--- Provided data Enclosed Below ---
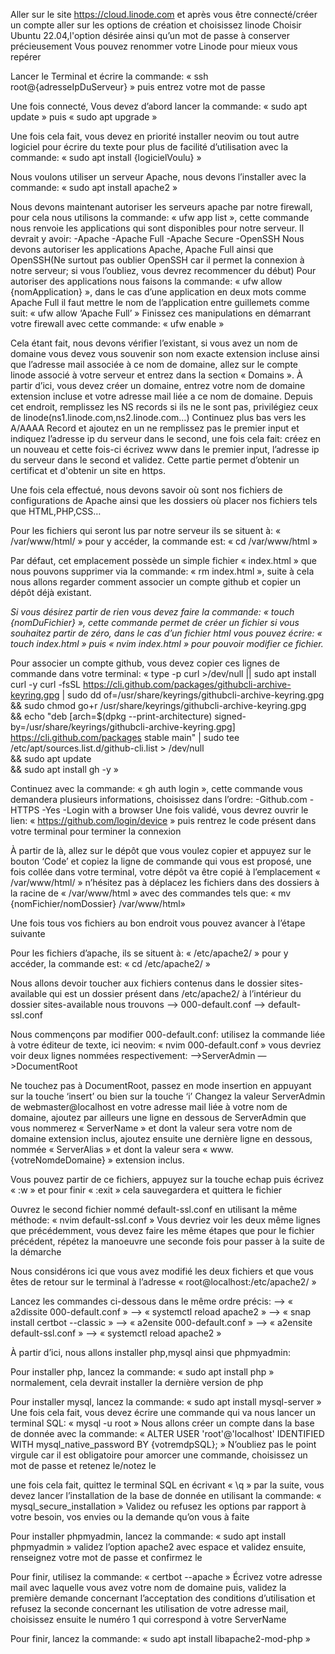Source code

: Aller sur le site https://cloud.linode.com et après vous être connecté/créer un compte
aller sur les options de création et choisissez linode
Choisir Ubuntu 22.04,l'option désirée ainsi qu’un mot de passe à conserver précieusement
Vous pouvez renommer votre Linode pour mieux vous repérer

Lancer le Terminal et écrire la commande:
« ssh root@{adresseIpDuServeur} »
puis entrez votre mot de passe

Une fois connecté, Vous devez d’abord lancer la commande:
« sudo apt update »
puis
« sudo apt upgrade »


Une fois cela fait, vous devez en priorité installer neovim ou tout autre logiciel pour écrire du texte pour plus de facilité d’utilisation avec la commande:
« sudo apt install {logicielVoulu} »

Nous voulons utiliser un serveur Apache, nous devons l’installer avec la commande:
« sudo apt install apache2 »

Nous devons maintenant autoriser les serveurs apache par notre firewall, pour cela nous utilisons la commande:
« ufw app list », cette commande nous renvoie les applications qui sont disponibles pour notre serveur. Il devrait y avoir:
-Apache
-Apache Full
-Apache Secure
-OpenSSH
Nous devons autoriser les applications Apache, Apache Full ainsi que OpenSSH(Ne surtout pas oublier OpenSSH car il permet la connexion à notre serveur; si vous l’oubliez, vous devrez recommencer du début)
Pour autoriser des applications nous faisons la commande:
« ufw allow {nomApplication} », dans le cas d’une application en deux mots comme Apache Full il faut mettre le nom de l’application entre guillemets comme suit:
« ufw allow ‘Apache Full’ »
Finissez ces manipulations en démarrant votre firewall avec cette commande:
« ufw enable »


Cela étant fait, nous devons vérifier l’existant, si vous avez un nom de domaine vous devez vous souvenir son nom exacte extension incluse ainsi que l’adresse mail associée à ce nom de domaine, allez sur le compte linode associé à votre serveur et entrez dans la section « Domains ».
À partir d’ici, vous devez créer un domaine, entrez votre nom de domaine extension incluse et votre adresse mail liée a ce nom de domaine. Depuis cet endroit, remplissez les NS records si ils ne le sont pas, privilégiez ceux de linode(ns1.linode.com,ns2.linode.com…) Continuez plus bas vers les A/AAAA Record et ajoutez en un ne remplissez pas le premier input et indiquez l’adresse ip du serveur dans le second, une fois cela fait: créez en un nouveau et cette fois-ci écrivez www dans le premier input, l’adresse ip du serveur dans le second et validez. Cette partie permet d’obtenir un certificat et d'obtenir un site en https.


Une fois cela effectué, nous devons savoir où sont nos fichiers de configurations de Apache ainsi que les dossiers où placer nos fichiers tels que HTML,PHP,CSS… 

Pour les fichiers qui seront lus par notre serveur ils se situent à:
« /var/www/html/ » pour y accéder, la commande est:
« cd /var/www/html »

Par défaut, cet emplacement possède un simple fichier « index.html » que nous pouvons supprimer via la commande:
« rm index.html », suite à cela nous allons regarder comment associer un compte github et copier un dépôt déjà existant.


*Si vous désirez partir de rien vous devez faire la commande:*
*« touch {nomDuFichier} », cette commande permet de créer un fichier si vous souhaitez partir de zéro, dans le cas d’un fichier html vous pouvez écrire: « touch index.html » puis « nvim index.html » pour pouvoir modifier ce fichier.*


Pour associer un compte github, vous devez copier ces lignes de commande dans votre terminal:
« type -p curl >/dev/null || sudo apt install curl -y
curl -fsSL https://cli.github.com/packages/githubcli-archive-keyring.gpg | sudo dd of=/usr/share/keyrings/githubcli-archive-keyring.gpg \
&& sudo chmod go+r /usr/share/keyrings/githubcli-archive-keyring.gpg \
&& echo "deb [arch=$(dpkg --print-architecture) signed-by=/usr/share/keyrings/githubcli-archive-keyring.gpg] https://cli.github.com/packages stable main" | sudo tee /etc/apt/sources.list.d/github-cli.list > /dev/null \
&& sudo apt update \
&& sudo apt install gh -y »

Continuez avec la commande:
« gh auth login », cette commande vous demandera plusieurs informations, choisissez dans l’ordre:
-Github.com
-HTTPS
-Yes
-Login with a browser
Une fois validé, vous devrez ouvrir le lien:
« https://github.com/login/device »
puis rentrez le code présent dans votre terminal pour terminer la connexion

À partir de là, allez sur le dépôt que vous voulez copier et appuyez sur le bouton ‘Code’ et copiez la ligne de commande qui vous est proposé, une fois collée dans votre terminal, votre dépôt va être copié à l’emplacement « /var/www/html/ »
n’hésitez pas à déplacez les fichiers dans des dossiers à la racine de « /var/www/html » avec des commandes tels que:
« mv {nomFichier/nomDossier} /var/www/html»

Une fois tous vos fichiers au bon endroit vous pouvez avancer à l’étape suivante


Pour les fichiers d’apache, ils se situent à:
« /etc/apache2/ » pour y accéder, la commande est:
« cd /etc/apache2/ »


Nous allons devoir toucher aux fichiers contenus dans le dossier sites-available qui est un dossier présent dans /etc/apache2/
à l’intérieur du dossier sites-available nous trouvons 
—> 000-default.conf
—> default-ssl.conf

Nous commençons par modifier 000-default.conf:
utilisez la commande liée à votre éditeur de texte, ici neovim:
« nvim 000-default.conf » vous devriez voir deux lignes nommées respectivement:
—>ServerAdmin
—>DocumentRoot

Ne touchez pas à DocumentRoot, passez en mode insertion en appuyant sur la touche ‘insert’ ou bien sur la touche ‘i’ Changez la valeur ServerAdmin de webmaster@localhost en votre adresse mail liée à votre nom de domaine, ajoutez par ailleurs une ligne en dessous de ServerAdmin que vous nommerez « ServerName » et dont la valeur sera votre nom de domaine extension inclus, ajoutez ensuite une dernière ligne en dessous, nommée « ServerAlias » et dont la valeur sera 
« www.{votreNomdeDomaine} » extension inclus.


Vous pouvez partir de ce fichiers, appuyez sur la touche echap puis écrivez « :w » et pour finir « :exit » cela sauvegardera et quittera le fichier

Ouvrez le second fichier nommé default-ssl.conf en utilisant la même méthode:
« nvim default-ssl.conf »
Vous devriez voir les deux même lignes que précédemment, vous devez faire les même étapes que pour le fichier précédent, répétez la manoeuvre une seconde fois pour passer à la suite de la démarche


Nous considérons ici que vous avez modifié les deux fichiers et que vous êtes de retour sur le terminal à l’adresse « root@localhost:/etc/apache2/ »

Lancez les commandes ci-dessous dans le même ordre précis:
—> « a2dissite 000-default.conf »
—> « systemctl reload apache2 »
—> « snap install certbot --classic »
—> « a2ensite 000-default.conf »
—> « a2ensite default-ssl.conf »
—> « systemctl reload apache2 »


À partir d’ici, nous allons installer php,mysql ainsi que phpmyadmin:

Pour installer php, lancez la commande:
« sudo apt install php »
normalement, cela devrait installer la dernière version de php


Pour installer mysql, lancez la commande:
« sudo apt install mysql-server »
Une fois cela fait, vous devez écrire une commande qui va nous lancer un terminal SQL:
« mysql -u root »
Nous allons créer un compte dans la base de donnée avec la commande:
« ALTER USER 'root'@'localhost' IDENTIFIED WITH mysql_native_password BY {votremdpSQL}; »
N’oubliez pas le point virgule car il est obligatoire pour amorcer une commande, choisissez un mot de passe et retenez le/notez le

une fois cela fait, quittez le terminal SQL en écrivant « \q » par la suite, vous devez lancer l’installation de la base de donnée en utilisant la commande: « mysql_secure_installation »
Validez ou refusez les options par rapport à votre besoin, vos envies ou la demande qu’on vous à faite


Pour installer phpmyadmin, lancez la commande:
« sudo apt install phpmyadmin »
validez l’option apache2 avec espace et validez ensuite, renseignez votre mot de passe et confirmez le


Pour finir, utilisez la commande:
« certbot --apache »
Écrivez votre adresse mail avec laquelle vous avez votre nom de domaine puis, validez la première demande concernant l’acceptation des conditions d’utilisation et refusez la seconde concernant les utilisation de votre adresse mail, choisissez ensuite le numéro 1 qui correspond à votre ServerName

Pour finir, lancez la commande:
« sudo apt install libapache2-mod-php »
--- End of Enclosed Provided data ---
### Task description
Above are some records; copy exactly the lines from the one with "-Apache Secure" through the one with "Pour autoriser des", both included, and no others.

### Exercise output
-Apache Secure
-OpenSSH
Nous devons autoriser les applications Apache, Apache Full ainsi que OpenSSH(Ne surtout pas oublier OpenSSH car il permet la connexion à notre serveur; si vous l’oubliez, vous devrez recommencer du début)
Pour autoriser des applications nous faisons la commande:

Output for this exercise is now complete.